6.    Compensation and Benefits upon Termination.
(a)    Payments and Benefits. Upon your termination of employment, the Company will pay to you (i) your salary through your Date of Termination, (ii) your unpaid bonus, if any, attributable to any complete fiscal year of the Company ended before the Date of Termination, and (iii) such other benefits in which you are vested or are otherwise entitled through the Date of Termination. Except as expressly provided above in this Paragraph 6(a), the Incentive Stock Option Agreement, or by law, the Company will have no further obligations to you following your termination of employment.

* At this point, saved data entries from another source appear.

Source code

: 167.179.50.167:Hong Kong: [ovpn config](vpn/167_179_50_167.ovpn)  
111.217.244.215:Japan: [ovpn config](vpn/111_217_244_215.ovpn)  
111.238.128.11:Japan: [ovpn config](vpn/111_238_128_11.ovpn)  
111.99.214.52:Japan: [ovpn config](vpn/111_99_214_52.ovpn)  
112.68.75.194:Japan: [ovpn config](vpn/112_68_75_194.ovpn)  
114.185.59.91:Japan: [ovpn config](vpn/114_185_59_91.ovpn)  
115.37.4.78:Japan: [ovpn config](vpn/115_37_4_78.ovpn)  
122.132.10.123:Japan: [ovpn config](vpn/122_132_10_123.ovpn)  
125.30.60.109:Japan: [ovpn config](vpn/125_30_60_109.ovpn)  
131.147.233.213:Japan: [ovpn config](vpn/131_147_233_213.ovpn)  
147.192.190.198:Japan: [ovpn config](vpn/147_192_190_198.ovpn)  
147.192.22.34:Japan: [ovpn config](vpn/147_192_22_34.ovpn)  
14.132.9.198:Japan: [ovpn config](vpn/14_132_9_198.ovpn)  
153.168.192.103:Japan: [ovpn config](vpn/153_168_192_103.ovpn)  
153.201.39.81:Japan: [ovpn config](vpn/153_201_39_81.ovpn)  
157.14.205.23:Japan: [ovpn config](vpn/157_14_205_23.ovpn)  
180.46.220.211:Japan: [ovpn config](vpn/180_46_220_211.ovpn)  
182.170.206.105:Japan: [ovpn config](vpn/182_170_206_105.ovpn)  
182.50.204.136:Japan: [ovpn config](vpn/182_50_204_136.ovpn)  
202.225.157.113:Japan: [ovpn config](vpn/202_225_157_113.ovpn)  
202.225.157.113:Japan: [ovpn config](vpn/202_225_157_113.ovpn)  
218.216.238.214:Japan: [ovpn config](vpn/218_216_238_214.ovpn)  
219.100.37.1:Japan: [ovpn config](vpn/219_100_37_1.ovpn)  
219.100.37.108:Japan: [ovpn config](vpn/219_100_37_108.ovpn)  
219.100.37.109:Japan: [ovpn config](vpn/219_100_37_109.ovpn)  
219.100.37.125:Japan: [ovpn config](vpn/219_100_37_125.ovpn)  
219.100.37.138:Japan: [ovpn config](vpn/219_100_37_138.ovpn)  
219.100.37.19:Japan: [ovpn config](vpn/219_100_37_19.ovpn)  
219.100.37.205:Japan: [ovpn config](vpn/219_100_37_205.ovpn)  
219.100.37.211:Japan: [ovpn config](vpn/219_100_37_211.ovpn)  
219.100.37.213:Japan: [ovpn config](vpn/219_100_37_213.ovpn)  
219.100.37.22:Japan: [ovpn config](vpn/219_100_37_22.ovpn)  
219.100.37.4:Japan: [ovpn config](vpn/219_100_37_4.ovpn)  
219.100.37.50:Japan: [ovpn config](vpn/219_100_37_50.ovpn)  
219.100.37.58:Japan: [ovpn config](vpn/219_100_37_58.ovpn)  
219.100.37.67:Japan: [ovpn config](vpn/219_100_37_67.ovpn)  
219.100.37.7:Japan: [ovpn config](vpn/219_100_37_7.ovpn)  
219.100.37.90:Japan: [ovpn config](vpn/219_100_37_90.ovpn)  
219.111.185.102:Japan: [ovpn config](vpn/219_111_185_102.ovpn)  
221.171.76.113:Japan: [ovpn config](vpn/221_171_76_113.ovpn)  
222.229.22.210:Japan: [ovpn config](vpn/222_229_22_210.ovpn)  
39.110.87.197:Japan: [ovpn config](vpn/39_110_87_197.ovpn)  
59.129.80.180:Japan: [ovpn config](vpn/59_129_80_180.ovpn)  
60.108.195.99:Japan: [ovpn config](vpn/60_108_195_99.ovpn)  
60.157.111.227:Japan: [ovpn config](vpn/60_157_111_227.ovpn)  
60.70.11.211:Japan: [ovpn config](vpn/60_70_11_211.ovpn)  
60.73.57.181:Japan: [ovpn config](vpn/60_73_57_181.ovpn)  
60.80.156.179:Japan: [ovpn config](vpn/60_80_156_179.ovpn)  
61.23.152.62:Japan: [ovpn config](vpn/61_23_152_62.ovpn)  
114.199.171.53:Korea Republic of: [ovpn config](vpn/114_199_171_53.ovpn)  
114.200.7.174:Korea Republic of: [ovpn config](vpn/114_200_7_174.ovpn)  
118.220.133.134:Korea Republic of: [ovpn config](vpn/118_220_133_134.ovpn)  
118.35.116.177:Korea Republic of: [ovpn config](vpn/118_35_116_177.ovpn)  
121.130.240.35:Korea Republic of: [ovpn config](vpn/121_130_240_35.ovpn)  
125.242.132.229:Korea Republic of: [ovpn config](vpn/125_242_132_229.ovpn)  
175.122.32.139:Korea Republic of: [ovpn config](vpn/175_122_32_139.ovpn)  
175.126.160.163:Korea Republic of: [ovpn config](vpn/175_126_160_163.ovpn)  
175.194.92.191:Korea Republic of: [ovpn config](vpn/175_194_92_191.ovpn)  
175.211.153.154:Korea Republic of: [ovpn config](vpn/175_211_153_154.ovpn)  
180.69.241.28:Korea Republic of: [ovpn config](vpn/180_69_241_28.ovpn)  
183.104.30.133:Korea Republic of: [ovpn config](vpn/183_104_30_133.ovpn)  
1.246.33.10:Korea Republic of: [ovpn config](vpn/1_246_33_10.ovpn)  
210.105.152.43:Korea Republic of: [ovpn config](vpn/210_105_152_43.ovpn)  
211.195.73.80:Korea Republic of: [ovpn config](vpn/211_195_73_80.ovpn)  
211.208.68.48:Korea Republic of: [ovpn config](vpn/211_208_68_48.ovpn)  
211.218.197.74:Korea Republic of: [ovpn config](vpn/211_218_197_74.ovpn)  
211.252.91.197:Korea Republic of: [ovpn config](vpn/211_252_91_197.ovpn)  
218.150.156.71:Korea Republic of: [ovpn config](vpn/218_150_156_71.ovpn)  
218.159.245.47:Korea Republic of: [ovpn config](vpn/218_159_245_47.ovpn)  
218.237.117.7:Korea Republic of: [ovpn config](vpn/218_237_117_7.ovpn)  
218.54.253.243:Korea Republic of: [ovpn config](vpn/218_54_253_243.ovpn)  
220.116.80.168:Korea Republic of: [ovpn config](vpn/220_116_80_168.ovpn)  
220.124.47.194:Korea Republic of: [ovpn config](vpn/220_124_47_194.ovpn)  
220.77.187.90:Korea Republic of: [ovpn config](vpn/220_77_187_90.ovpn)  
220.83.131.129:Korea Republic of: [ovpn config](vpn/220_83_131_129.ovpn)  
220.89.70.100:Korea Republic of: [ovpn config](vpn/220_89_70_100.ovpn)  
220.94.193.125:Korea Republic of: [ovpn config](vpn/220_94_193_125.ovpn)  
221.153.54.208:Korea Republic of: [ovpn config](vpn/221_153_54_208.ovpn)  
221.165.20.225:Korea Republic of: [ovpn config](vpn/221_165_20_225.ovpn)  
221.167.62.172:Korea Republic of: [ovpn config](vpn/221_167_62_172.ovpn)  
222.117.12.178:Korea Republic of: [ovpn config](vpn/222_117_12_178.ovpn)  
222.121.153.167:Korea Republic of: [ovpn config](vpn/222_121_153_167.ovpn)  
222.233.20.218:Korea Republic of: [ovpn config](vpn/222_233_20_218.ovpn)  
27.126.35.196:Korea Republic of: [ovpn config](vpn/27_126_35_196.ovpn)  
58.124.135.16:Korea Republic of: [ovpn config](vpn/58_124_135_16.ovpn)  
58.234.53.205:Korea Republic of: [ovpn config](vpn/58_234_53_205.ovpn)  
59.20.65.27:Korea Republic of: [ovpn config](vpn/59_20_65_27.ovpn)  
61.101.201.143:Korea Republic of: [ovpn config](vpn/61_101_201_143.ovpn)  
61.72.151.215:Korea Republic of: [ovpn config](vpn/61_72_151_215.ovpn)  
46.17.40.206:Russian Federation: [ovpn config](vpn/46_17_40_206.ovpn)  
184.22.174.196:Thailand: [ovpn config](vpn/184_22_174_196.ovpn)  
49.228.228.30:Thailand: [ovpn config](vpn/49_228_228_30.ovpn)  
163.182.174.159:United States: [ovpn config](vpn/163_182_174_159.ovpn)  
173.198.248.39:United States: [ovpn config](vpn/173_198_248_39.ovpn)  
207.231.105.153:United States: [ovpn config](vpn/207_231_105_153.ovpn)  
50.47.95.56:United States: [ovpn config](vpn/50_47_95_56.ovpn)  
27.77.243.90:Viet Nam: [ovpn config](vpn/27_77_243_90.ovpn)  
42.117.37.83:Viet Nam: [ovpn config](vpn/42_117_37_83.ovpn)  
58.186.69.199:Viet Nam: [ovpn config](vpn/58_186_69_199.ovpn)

(b)    “Date of Termination” means the date upon which you cease to perform services for the Company and/or its subsidiaries or, in the case of your termination of employment by notice given to the Company and provided that the Company has given its written consent to your cessation of service prior to such date, the date specified in your notice of termination (which date shall be on or after the date of the notice of termination).
8.    Miscellaneous
(a)    Section 409A Compliance. The Company and you intend that any amounts or benefits payable or provided under this Agreement comply with the provisions of Section 409A of the Code and the treasury regulations relating thereto so as not to subject you to the payment of the tax, interest and any tax penalty which may be imposed under Section 409A of the Code. The provisions of this Agreement shall be interpreted in a manner consistent with such intent. In furtherance thereof, to the extent that any provision hereof would otherwise result in your being subject to payment of tax, interest and tax penalty under Section 409A of the Code, the Company and you agree to amend this Agreement in a manner that brings this Agreement into compliance with Section 409A of the Code and preserves to the maximum extent possible the economic value of the relevant payment or benefit under this Agreement to you.
(b)    Binding Effect. This Agreement will be binding on the Company and its successors and will inure to the benefit of and be enforceable by your personal or legal representatives, heirs and successors.
(c)    Governing Law. This Agreement and all questions of its interpretation, performance and enforcement and the rights and remedies of parties will be determined in accordance with the laws of the State of Wisconsin without regard to the laws of any other jurisdiction that otherwise would govern under conflict of law principles.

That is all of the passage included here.